Russia under prime minister Vladimir Putin is a sham democracy, Mikhail Gorbachev has said in his harshest criticism yet of the ruling regime.

“We have everything – a parliament, courts, a president, a prime minister and so on. But it’s more of an imitation,” the last president of the Soviet Union said.

Speaking at a press conference ahead of his 80th birthday, Gorbachev criticised Putin for manipulating elections.

In response to the prime minister and former president’s comments that he and his protégé, President Dmitry Medvedev, would decide between them who would run for office in March 2012, Gorbachev said: “It’s not Putin’s business. It must be decided by the nation in elections.”

He called Putin’s statements a sign of “incredible conceit”.

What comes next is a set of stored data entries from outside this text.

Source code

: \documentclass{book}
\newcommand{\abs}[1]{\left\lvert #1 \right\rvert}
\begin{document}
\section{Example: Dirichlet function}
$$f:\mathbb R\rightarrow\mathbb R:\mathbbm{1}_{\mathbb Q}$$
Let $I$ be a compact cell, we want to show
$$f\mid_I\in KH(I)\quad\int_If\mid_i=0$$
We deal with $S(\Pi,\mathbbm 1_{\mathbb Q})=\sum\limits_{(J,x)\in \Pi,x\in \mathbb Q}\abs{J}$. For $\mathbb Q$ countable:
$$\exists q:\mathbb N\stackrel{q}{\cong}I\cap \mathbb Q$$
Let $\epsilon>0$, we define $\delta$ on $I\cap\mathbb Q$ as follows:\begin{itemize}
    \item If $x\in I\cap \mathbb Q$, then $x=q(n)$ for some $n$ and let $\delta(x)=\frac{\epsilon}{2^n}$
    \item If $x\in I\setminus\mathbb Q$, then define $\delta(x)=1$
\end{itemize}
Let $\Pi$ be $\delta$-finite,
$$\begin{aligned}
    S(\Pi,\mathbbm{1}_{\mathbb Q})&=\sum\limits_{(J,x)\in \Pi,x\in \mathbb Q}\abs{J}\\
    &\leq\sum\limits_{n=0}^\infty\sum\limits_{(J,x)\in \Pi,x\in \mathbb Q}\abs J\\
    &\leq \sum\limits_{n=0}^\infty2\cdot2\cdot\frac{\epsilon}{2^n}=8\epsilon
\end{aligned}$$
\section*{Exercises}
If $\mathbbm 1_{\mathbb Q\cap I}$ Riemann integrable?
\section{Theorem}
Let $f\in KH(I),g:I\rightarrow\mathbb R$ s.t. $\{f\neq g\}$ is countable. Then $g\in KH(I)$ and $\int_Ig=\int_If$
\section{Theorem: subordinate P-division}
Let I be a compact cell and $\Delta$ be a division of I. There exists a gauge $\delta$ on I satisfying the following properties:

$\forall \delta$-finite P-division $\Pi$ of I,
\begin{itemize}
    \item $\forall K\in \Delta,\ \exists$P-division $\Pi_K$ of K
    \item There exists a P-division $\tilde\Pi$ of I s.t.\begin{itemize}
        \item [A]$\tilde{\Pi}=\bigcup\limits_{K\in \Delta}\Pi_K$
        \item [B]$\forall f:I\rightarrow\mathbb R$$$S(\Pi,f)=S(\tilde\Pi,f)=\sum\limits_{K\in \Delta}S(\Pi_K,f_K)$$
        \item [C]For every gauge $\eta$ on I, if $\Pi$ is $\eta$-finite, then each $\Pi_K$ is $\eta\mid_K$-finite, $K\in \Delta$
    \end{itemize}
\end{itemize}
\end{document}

Asked how he thought the regime approached human rights, Gorbachev said: “There’s a problem there. It’s a sign of the state of our democracy.” He was echoing statements made by Navi Pillay, the UN high commissioner for human rights, during a visit to Russia last week.

Gorbachev said United Russia, the ruling party founded with the sole goal of supporting Putin’s leadership, was a throwback.

“United Russia reminds me of the worst copy of the Communist party,” he said. “We have institutions but they don’t work. We have laws but they must be enforced.”

The aging Gorbachev won’t be the figure to lead the political opposition to Putin. But his authority can provide a beacon of hope where there was none before. Bravo, comrade.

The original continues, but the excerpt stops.